*** DATA FOR THIS EXERCISE ***

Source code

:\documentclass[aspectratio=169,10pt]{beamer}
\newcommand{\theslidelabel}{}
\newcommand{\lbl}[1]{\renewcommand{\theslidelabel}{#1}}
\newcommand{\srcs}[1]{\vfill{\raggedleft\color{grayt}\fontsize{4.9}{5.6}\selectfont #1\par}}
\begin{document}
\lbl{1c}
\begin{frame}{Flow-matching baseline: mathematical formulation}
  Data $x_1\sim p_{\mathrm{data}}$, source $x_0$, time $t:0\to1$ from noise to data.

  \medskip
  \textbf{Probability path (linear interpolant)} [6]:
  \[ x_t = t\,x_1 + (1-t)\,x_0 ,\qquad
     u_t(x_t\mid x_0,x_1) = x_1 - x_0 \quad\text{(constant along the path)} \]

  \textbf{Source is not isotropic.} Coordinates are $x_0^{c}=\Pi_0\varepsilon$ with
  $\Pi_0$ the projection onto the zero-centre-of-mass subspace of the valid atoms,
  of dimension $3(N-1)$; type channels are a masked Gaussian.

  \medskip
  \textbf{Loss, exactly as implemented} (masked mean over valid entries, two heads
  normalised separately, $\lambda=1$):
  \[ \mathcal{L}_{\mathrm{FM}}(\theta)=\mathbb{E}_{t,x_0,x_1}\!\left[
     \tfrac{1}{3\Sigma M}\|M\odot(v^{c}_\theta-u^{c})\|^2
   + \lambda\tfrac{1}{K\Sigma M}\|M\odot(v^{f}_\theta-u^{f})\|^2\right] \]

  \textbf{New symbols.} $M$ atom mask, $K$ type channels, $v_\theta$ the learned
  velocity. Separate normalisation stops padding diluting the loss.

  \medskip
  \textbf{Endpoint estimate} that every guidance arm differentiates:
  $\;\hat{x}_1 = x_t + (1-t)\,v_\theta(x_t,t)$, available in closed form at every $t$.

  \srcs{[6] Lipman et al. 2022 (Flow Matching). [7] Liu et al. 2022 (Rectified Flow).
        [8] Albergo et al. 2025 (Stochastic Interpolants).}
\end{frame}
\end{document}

*** End of DATA FOR THIS EXERCISE ***

(ACTIVITY) Emit the records above again, exactly, with no line skipped.

(ANSWER AREA)
Source code

:\documentclass[aspectratio=169,10pt]{beamer}
\newcommand{\theslidelabel}{}
\newcommand{\lbl}[1]{\renewcommand{\theslidelabel}{#1}}
\newcommand{\srcs}[1]{\vfill{\raggedleft\color{grayt}\fontsize{4.9}{5.6}\selectfont #1\par}}
\begin{document}
\lbl{1c}
\begin{frame}{Flow-matching baseline: mathematical formulation}
  Data $x_1\sim p_{\mathrm{data}}$, source $x_0$, time $t:0\to1$ from noise to data.

  \medskip
  \textbf{Probability path (linear interpolant)} [6]:
  \[ x_t = t\,x_1 + (1-t)\,x_0 ,\qquad
     u_t(x_t\mid x_0,x_1) = x_1 - x_0 \quad\text{(constant along the path)} \]

  \textbf{Source is not isotropic.} Coordinates are $x_0^{c}=\Pi_0\varepsilon$ with
  $\Pi_0$ the projection onto the zero-centre-of-mass subspace of the valid atoms,
  of dimension $3(N-1)$; type channels are a masked Gaussian.

  \medskip
  \textbf{Loss, exactly as implemented} (masked mean over valid entries, two heads
  normalised separately, $\lambda=1$):
  \[ \mathcal{L}_{\mathrm{FM}}(\theta)=\mathbb{E}_{t,x_0,x_1}\!\left[
     \tfrac{1}{3\Sigma M}\|M\odot(v^{c}_\theta-u^{c})\|^2
   + \lambda\tfrac{1}{K\Sigma M}\|M\odot(v^{f}_\theta-u^{f})\|^2\right] \]

  \textbf{New symbols.} $M$ atom mask, $K$ type channels, $v_\theta$ the learned
  velocity. Separate normalisation stops padding diluting the loss.

  \medskip
  \textbf{Endpoint estimate} that every guidance arm differentiates:
  $\;\hat{x}_1 = x_t + (1-t)\,v_\theta(x_t,t)$, available in closed form at every $t$.

  \srcs{[6] Lipman et al. 2022 (Flow Matching). [7] Liu et al. 2022 (Rectified Flow).
        [8] Albergo et al. 2025 (Stochastic Interpolants).}
\end{frame}
\end{document}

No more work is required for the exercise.